*ASSIGNMENT*. Print every record exactly, omitting all pictures.

*RECORDS FOR THIS TASK*.
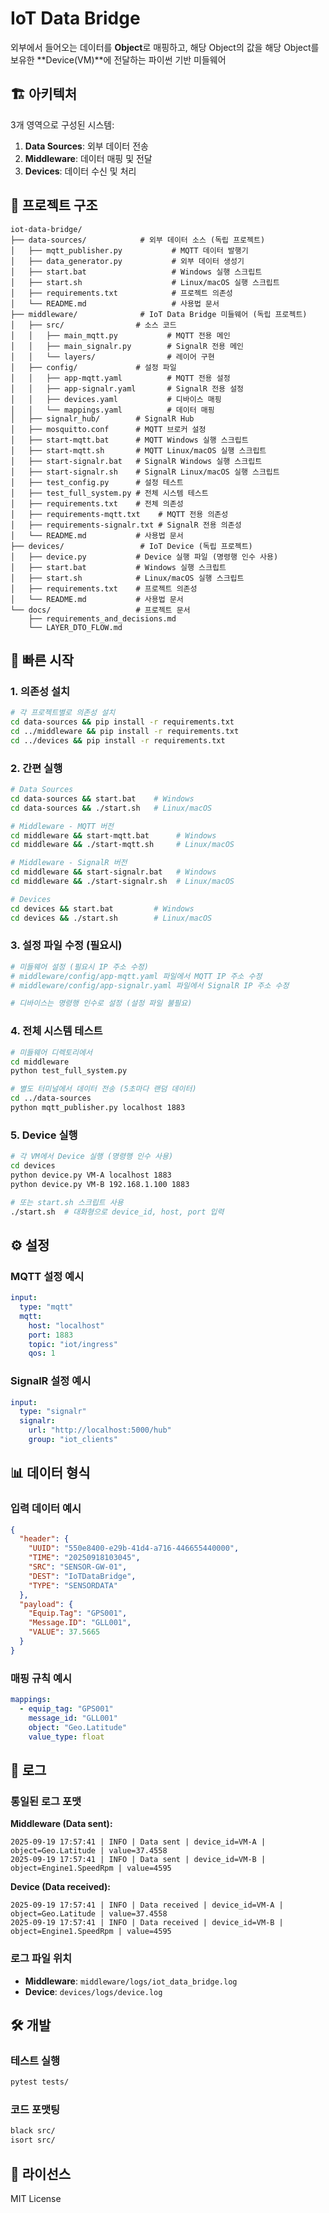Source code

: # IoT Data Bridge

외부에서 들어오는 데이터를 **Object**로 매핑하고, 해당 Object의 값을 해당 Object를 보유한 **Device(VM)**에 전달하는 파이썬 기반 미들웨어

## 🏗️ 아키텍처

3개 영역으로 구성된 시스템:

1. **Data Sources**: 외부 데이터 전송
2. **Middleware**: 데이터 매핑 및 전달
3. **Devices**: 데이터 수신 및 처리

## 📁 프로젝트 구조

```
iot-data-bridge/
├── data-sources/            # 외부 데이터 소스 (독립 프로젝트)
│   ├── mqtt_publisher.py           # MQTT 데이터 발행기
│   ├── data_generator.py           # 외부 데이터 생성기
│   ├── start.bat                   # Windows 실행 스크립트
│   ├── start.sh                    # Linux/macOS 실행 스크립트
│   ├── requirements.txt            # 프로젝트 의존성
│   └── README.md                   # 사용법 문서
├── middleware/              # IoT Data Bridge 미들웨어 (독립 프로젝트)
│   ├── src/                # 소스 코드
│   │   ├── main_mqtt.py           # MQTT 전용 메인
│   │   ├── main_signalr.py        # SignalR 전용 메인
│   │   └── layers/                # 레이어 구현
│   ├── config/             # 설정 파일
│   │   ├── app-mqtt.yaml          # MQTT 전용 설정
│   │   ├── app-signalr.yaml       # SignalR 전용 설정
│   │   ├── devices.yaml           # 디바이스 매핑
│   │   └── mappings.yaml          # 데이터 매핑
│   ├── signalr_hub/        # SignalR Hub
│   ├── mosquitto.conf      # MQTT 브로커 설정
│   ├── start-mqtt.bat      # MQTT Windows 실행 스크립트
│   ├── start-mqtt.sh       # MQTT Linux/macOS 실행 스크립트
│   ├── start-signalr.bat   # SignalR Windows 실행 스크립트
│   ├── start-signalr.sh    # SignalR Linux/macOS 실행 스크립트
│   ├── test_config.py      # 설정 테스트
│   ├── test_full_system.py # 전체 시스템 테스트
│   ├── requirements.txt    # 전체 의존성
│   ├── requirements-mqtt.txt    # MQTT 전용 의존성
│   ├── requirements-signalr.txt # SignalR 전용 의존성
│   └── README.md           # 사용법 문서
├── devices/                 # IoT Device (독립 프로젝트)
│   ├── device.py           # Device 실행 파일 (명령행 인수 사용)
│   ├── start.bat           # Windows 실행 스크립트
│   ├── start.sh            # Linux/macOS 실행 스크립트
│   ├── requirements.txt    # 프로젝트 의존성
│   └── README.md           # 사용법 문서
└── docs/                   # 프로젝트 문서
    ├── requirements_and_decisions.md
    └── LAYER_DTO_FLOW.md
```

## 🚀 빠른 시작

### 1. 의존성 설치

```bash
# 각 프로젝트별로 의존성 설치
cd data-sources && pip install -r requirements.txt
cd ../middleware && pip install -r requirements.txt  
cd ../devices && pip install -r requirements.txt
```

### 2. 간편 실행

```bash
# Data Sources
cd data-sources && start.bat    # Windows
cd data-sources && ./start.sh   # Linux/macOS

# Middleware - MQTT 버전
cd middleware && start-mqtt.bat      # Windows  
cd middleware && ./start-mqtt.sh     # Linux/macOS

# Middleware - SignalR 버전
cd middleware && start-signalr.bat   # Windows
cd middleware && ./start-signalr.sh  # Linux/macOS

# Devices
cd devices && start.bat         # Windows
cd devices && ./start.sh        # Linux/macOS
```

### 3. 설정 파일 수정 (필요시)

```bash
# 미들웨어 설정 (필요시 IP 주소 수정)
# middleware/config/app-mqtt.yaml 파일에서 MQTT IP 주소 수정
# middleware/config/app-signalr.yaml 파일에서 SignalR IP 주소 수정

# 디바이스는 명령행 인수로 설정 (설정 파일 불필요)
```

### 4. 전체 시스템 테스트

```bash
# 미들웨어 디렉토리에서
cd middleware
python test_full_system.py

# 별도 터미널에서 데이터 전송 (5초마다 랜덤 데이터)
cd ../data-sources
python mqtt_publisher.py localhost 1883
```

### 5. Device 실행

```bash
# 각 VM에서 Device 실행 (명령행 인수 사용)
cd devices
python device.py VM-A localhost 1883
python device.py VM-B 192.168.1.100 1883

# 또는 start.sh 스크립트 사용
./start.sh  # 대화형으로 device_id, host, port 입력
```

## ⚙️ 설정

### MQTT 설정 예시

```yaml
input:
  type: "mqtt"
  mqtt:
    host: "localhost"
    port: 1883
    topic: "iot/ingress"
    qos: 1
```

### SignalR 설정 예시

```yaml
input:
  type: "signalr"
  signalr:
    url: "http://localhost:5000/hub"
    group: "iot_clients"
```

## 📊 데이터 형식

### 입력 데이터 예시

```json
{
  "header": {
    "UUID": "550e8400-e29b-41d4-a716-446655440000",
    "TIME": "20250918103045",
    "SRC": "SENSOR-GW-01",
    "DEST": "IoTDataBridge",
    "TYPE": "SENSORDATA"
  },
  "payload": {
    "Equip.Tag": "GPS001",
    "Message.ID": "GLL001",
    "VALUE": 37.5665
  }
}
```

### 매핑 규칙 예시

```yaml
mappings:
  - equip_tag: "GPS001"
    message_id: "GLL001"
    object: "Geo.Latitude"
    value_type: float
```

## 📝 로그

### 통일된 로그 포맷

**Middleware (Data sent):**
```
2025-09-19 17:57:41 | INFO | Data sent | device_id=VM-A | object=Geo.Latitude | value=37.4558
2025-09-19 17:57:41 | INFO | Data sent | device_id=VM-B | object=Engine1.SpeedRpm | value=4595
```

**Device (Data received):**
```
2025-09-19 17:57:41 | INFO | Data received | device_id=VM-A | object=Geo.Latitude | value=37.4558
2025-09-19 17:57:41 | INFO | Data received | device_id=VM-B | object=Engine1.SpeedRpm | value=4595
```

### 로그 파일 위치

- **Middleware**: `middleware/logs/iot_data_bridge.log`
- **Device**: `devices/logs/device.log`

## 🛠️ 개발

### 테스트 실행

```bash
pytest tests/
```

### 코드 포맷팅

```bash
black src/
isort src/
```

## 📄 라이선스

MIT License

*RESPONSE TO THIS TASK*.
Source code

: # IoT Data Bridge

외부에서 들어오는 데이터를 **Object**로 매핑하고, 해당 Object의 값을 해당 Object를 보유한 **Device(VM)**에 전달하는 파이썬 기반 미들웨어

## 🏗️ 아키텍처

3개 영역으로 구성된 시스템:

1. **Data Sources**: 외부 데이터 전송
2. **Middleware**: 데이터 매핑 및 전달
3. **Devices**: 데이터 수신 및 처리

## 📁 프로젝트 구조

```
iot-data-bridge/
├── data-sources/            # 외부 데이터 소스 (독립 프로젝트)
│   ├── mqtt_publisher.py           # MQTT 데이터 발행기
│   ├── data_generator.py           # 외부 데이터 생성기
│   ├── start.bat                   # Windows 실행 스크립트
│   ├── start.sh                    # Linux/macOS 실행 스크립트
│   ├── requirements.txt            # 프로젝트 의존성
│   └── README.md                   # 사용법 문서
├── middleware/              # IoT Data Bridge 미들웨어 (독립 프로젝트)
│   ├── src/                # 소스 코드
│   │   ├── main_mqtt.py           # MQTT 전용 메인
│   │   ├── main_signalr.py        # SignalR 전용 메인
│   │   └── layers/                # 레이어 구현
│   ├── config/             # 설정 파일
│   │   ├── app-mqtt.yaml          # MQTT 전용 설정
│   │   ├── app-signalr.yaml       # SignalR 전용 설정
│   │   ├── devices.yaml           # 디바이스 매핑
│   │   └── mappings.yaml          # 데이터 매핑
│   ├── signalr_hub/        # SignalR Hub
│   ├── mosquitto.conf      # MQTT 브로커 설정
│   ├── start-mqtt.bat      # MQTT Windows 실행 스크립트
│   ├── start-mqtt.sh       # MQTT Linux/macOS 실행 스크립트
│   ├── start-signalr.bat   # SignalR Windows 실행 스크립트
│   ├── start-signalr.sh    # SignalR Linux/macOS 실행 스크립트
│   ├── test_config.py      # 설정 테스트
│   ├── test_full_system.py # 전체 시스템 테스트
│   ├── requirements.txt    # 전체 의존성
│   ├── requirements-mqtt.txt    # MQTT 전용 의존성
│   ├── requirements-signalr.txt # SignalR 전용 의존성
│   └── README.md           # 사용법 문서
├── devices/                 # IoT Device (독립 프로젝트)
│   ├── device.py           # Device 실행 파일 (명령행 인수 사용)
│   ├── start.bat           # Windows 실행 스크립트
│   ├── start.sh            # Linux/macOS 실행 스크립트
│   ├── requirements.txt    # 프로젝트 의존성
│   └── README.md           # 사용법 문서
└── docs/                   # 프로젝트 문서
    ├── requirements_and_decisions.md
    └── LAYER_DTO_FLOW.md
```

## 🚀 빠른 시작

### 1. 의존성 설치

```bash
# 각 프로젝트별로 의존성 설치
cd data-sources && pip install -r requirements.txt
cd ../middleware && pip install -r requirements.txt  
cd ../devices && pip install -r requirements.txt
```

### 2. 간편 실행

```bash
# Data Sources
cd data-sources && start.bat    # Windows
cd data-sources && ./start.sh   # Linux/macOS

# Middleware - MQTT 버전
cd middleware && start-mqtt.bat      # Windows  
cd middleware && ./start-mqtt.sh     # Linux/macOS

# Middleware - SignalR 버전
cd middleware && start-signalr.bat   # Windows
cd middleware && ./start-signalr.sh  # Linux/macOS

# Devices
cd devices && start.bat         # Windows
cd devices && ./start.sh        # Linux/macOS
```

### 3. 설정 파일 수정 (필요시)

```bash
# 미들웨어 설정 (필요시 IP 주소 수정)
# middleware/config/app-mqtt.yaml 파일에서 MQTT IP 주소 수정
# middleware/config/app-signalr.yaml 파일에서 SignalR IP 주소 수정

# 디바이스는 명령행 인수로 설정 (설정 파일 불필요)
```

### 4. 전체 시스템 테스트

```bash
# 미들웨어 디렉토리에서
cd middleware
python test_full_system.py

# 별도 터미널에서 데이터 전송 (5초마다 랜덤 데이터)
cd ../data-sources
python mqtt_publisher.py localhost 1883
```

### 5. Device 실행

```bash
# 각 VM에서 Device 실행 (명령행 인수 사용)
cd devices
python device.py VM-A localhost 1883
python device.py VM-B 192.168.1.100 1883

# 또는 start.sh 스크립트 사용
./start.sh  # 대화형으로 device_id, host, port 입력
```

## ⚙️ 설정

### MQTT 설정 예시

```yaml
input:
  type: "mqtt"
  mqtt:
    host: "localhost"
    port: 1883
    topic: "iot/ingress"
    qos: 1
```

### SignalR 설정 예시

```yaml
input:
  type: "signalr"
  signalr:
    url: "http://localhost:5000/hub"
    group: "iot_clients"
```

## 📊 데이터 형식

### 입력 데이터 예시

```json
{
  "header": {
    "UUID": "550e8400-e29b-41d4-a716-446655440000",
    "TIME": "20250918103045",
    "SRC": "SENSOR-GW-01",
    "DEST": "IoTDataBridge",
    "TYPE": "SENSORDATA"
  },
  "payload": {
    "Equip.Tag": "GPS001",
    "Message.ID": "GLL001",
    "VALUE": 37.5665
  }
}
```

### 매핑 규칙 예시

```yaml
mappings:
  - equip_tag: "GPS001"
    message_id: "GLL001"
    object: "Geo.Latitude"
    value_type: float
```

## 📝 로그

### 통일된 로그 포맷

**Middleware (Data sent):**
```
2025-09-19 17:57:41 | INFO | Data sent | device_id=VM-A | object=Geo.Latitude | value=37.4558
2025-09-19 17:57:41 | INFO | Data sent | device_id=VM-B | object=Engine1.SpeedRpm | value=4595
```

**Device (Data received):**
```
2025-09-19 17:57:41 | INFO | Data received | device_id=VM-A | object=Geo.Latitude | value=37.4558
2025-09-19 17:57:41 | INFO | Data received | device_id=VM-B | object=Engine1.SpeedRpm | value=4595
```

### 로그 파일 위치

- **Middleware**: `middleware/logs/iot_data_bridge.log`
- **Device**: `devices/logs/device.log`

## 🛠️ 개발

### 테스트 실행

```bash
pytest tests/
```

### 코드 포맷팅

```bash
black src/
isort src/
```

## 📄 라이선스

MIT License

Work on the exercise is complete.